### Supplied information

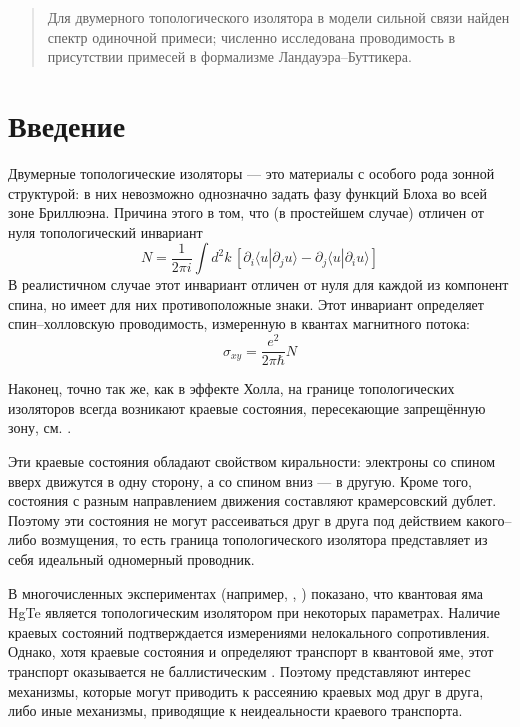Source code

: 	\newpage
	\begin{abstract}
        Для двумерного топологического изолятора в модели сильной связи найден 
        спектр одиночной примеси; численно исследована проводимость в присутствии примесей 
        в формализме Ландауэра--Буттикера.
	\end{abstract}
	\section{Введение}
    Двумерные топологические изоляторы --- это материалы 
    с особого рода зонной структурой:
    в них невозможно однозначно задать фазу функций 
    Блоха во всей зоне Бриллюэна. Причина этого в том, что (в простейшем случае) 
    отличен от нуля
    топологический инвариант \cite{Kohmoto1985, Thouless1982}
    \begin{equation}
        \label{TKNN}
        N = \frac{1}{2\pi i} 
            \int d^2 k\, \left[\partial_i \langle u | \partial_j u \rangle -
            \partial_j \langle u | \partial_i u \rangle \right]
    \end{equation}
    В реалистичном случае этот инвариант отличен от нуля для каждой из компонент спина,
    но имеет для них противоположные знаки.
    Этот инвариант определяет спин--холловскую проводимость, 
    измеренную в квантах 
    магнитного потока:
    \begin{equation}
        \sigma_{xy} = \frac{e^2}{2\pi \hbar} N
    \end{equation}
    
    Наконец, точно так же, как в эффекте Холла, 
    на границе топологических изоляторов всегда возникают краевые состояния,
    пересекающие запрещённую зону, см. \cite{Hasan2010}.

    Эти краевые состояния обладают свойством киральности: электроны со спином 
    вверх движутся в одну сторону, а со спином вниз --- в другую. Кроме того, состояния 
    с разным направлением движения составляют крамерсовский дублет. Поэтому
    эти состояния не могут рассеиваться друг в друга 
    под действием какого--либо возмущения, то есть граница топологического 
    изолятора представляет из себя идеальный одномерный проводник.

    В многочисленных экспериментах (например, \cite{Konig2007}, \cite{Gusev2011})
    показано, что квантовая яма HgTe является топологическим изолятором при 
    некоторых параметрах. Наличие краевых состояний подтверждается измерениями
    нелокального сопротивления. Однако, хотя краевые состояния и
    определяют транспорт в квантовой яме, этот транспорт оказывается не баллистическим 
    \cite{Gusev2011}.
    Поэтому представляют интерес механизмы, которые могут приводить
    к рассеянию краевых мод друг в друга, либо иные механизмы, приводящие к неидеальности
    краевого транспорта.

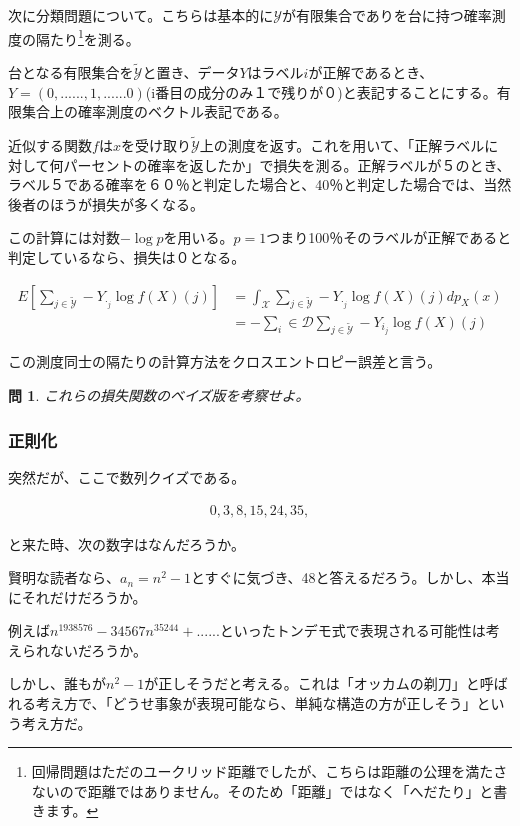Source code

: \documentclass{jsarticle}
\newtheorem{pro}{問}[section]
\begin{document}
次に分類問題について。こちらは基本的に$\mathcal{Y}$が有限集合でありを台に持つ確率測度の隔たり\footnote{回帰問題はただのユークリッド距離でしたが、こちらは距離の公理を満たさないので距離ではありません。そのため「距離」ではなく「へだたり」と書きます。}を測る。

台となる有限集合を$\tilde{\mathcal{Y}}$と置き、データ$Y$はラベル$i$が正解であるとき、$Y=(0,......,1,......0)$(i番目の成分のみ１で残りが０)と表記することにする。有限集合上の確率測度のベクトル表記である。

近似する関数$f$は$x$を受け取り$\tilde{\mathcal{Y}}$上の測度を返す。これを用いて、「正解ラベルに対して何パーセントの確率を返したか」で損失を測る。正解ラベルが５のとき、ラベル５である確率を６０％と判定した場合と、40％と判定した場合では、当然後者のほうが損失が多くなる。

この計算には対数$-\log{p}$を用いる。$p=1$つまり100％そのラベルが正解であると判定しているなら、損失は０となる。

\begin{align}
E[\sum_{j\in\tilde{\mathcal{Y}}} -Y_{\cdot_j} \log{f(X)(j)}]&=\int_\mathcal{X} \sum_{j\in\tilde{\mathcal{Y}}} -Y_{\cdot_j} \log{f(X)(j)}dp_{X}(x)\\
&=-\sum_i\in\mathcal{D} \sum_{j\in\tilde{\mathcal{Y}}} -Y_{i_j} \log{f(X)(j)}
\end{align}

この測度同士の隔たりの計算方法をクロスエントロピー誤差と言う。

\begin{pro}
これらの損失関数のベイズ版を考察せよ。
\end{pro}


\subsubsection{正則化}

突然だが、ここで数列クイズである。

\begin{align}
0,3,8,15,24,35,
\end{align}

と来た時、次の数字はなんだろうか。

賢明な読者なら、$a_n=n^2-1$とすぐに気づき、48と答えるだろう。しかし、本当にそれだけだろうか。

例えば$n^1938576-34567n^35244+......$といったトンデモ式で表現される可能性は考えられないだろうか。

しかし、誰もが$n^2-1$が正しそうだと考える。これは「オッカムの剃刀」と呼ばれる考え方で、「どうせ事象が表現可能なら、単純な構造の方が正しそう」という考え方だ。
\end{document}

### What is expected
Each line in the data that holds the string "друга" should be found and copied.

### Task output
    эти состояния не могут рассеиваться друг в друга 
    к рассеянию краевых мод друг в друга, либо иные механизмы, приводящие к неидеальности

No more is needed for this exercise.